Cada año todos dicen que ha crecido mucho y que está mucho más guapa o es mucho más lista... como si Thea fuera otra persona después de doce meses; como si cada 8 de enero, que siempre es un día frío y azul, la vieran salir de un huevo. A Thea, sin embargo, no le apetece ver en ellos el reflejo de su crecimiento. Para eso ya tiene un espejo. Lo que le gustaría el día de su cumpleaños sería mirar el espejo y ver a su madre, saber quién era y por qué su padre no habla nunca de ella. Por qué, cuando Thea pregunta a los mayores, éstos siempre intercambian miradas graves y aprietan los labios. Vacila, con la espalda apoyada contra la pared. En este momento, sin ir más lejos, podrían estar hablando sobre Marin Brandt.

Experta en escuchar a hurtadillas, aguarda en la penumbra de la entrada del salón, aguantando el aliento esperanzada.

No, están hablando de si Lucas, el gato, se dejará poner una gorguera de cumpleaños.

—Lo odia, Cornelia —dice la tía de Thea—. Mírale los ojos: vomitará en la alfombra.

—Ya, pero a Thea le hace gracia.

—Si tiene que comerse los pufferts al lado del vómito, lo dudo.

Lucas, el gato de los ojos amarillos, el dios de las sobras, maúlla indignado.

—Cornalina —interviene el padre de Thea—, deja que Lucas desayune desnudo. Hazle ese favor, y si acaso ya se vestirá para la cena.

—No saben ustedes celebrar —replica Cornelia—. ¡Pero si a él le gusta!

Ritmos y voces familiares. Poco más ha conocido Thea. Cierra los ojos. Antes le encantaba escuchar a Cornelia, la tía Nella y su padre, y sentarse en el suelo al lado de ellos, y colgarse de sus cuellos, y dejarse adorar, mimar, achuchar y chinchar, pero ya no es el tipo de música que le interesa, ni es de sus cuellos de donde quiere colgarse. La conversación sobre si es oportuno ponerle una gorguera al enorme gato de la casa le despierta unas ganas inmensas de estar en otro sitio, lejos de ellos, y empezar a vivir por su cuenta, porque en esta casa no hay absolutamente nadie que sepa qué es tener dieciocho años.

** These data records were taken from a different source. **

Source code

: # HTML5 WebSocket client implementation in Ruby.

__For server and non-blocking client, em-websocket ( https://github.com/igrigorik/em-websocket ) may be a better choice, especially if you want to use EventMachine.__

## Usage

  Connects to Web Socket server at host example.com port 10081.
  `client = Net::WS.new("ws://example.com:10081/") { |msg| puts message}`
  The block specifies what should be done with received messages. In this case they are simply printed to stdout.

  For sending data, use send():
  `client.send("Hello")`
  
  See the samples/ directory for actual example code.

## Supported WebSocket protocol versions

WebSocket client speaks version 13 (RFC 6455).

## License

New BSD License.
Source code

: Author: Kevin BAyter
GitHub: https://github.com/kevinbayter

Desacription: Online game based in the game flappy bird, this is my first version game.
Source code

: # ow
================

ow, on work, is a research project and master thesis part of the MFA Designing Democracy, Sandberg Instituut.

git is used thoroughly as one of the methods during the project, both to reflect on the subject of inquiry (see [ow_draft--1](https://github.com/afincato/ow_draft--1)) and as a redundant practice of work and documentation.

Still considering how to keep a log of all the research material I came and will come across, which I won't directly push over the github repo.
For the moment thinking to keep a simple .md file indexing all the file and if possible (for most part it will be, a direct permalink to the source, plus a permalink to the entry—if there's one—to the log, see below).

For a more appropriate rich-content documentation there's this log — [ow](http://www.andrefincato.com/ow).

Respira hondo, exhala, y entra. Toda su familia se vuelve para mirarla al mismo tiempo, con los ojos brillantes. Lucas trota hacia ella, balanceando su peso con delicadeza. En las ventanas cuelgan cadenas de papel, ya lo sabía Thea. Van todos como ella, en bata —otra de las tradiciones de su cumpleaños—, y los contornos de sus viejos cuerpos no dejan de ser un espectáculo un poco bochornoso. Es verdad que su tía Nella lleva bastante bien los treinta y siete, pero su padre tiene cuarenta y uno, y a esa edad los hombres deberían ir a desayunar vestidos en condiciones. Qué ancha de caderas es Cornelia... ¿No le da vergüenza que se le transparente el camisón? «A mí me la daría —piensa Thea—, nunca dejaré que el cuerpo me tiemble de esta manera.» «Te haces vieja, se te ensanchan las caderas y te mueres», dice siempre Cornelia. Que diga lo que quiera, porque Thea será como Rebecca Bosman, a quien aún le cabe la ropa que llevaba cuando tenía su edad. Según ella, el secreto es caminar muy rápido cuando se pasa por delante de una panadería. Cornelia no estaría de acuerdo.

—¡Feliz cumpleaños, Tetera! —dice Cornelia con una gran sonrisa.

—Gracias.

Disimulando la rabia que le da el apodo, Thea coge a Lucas y se acerca a la alfombra, en la que están todos reunidos.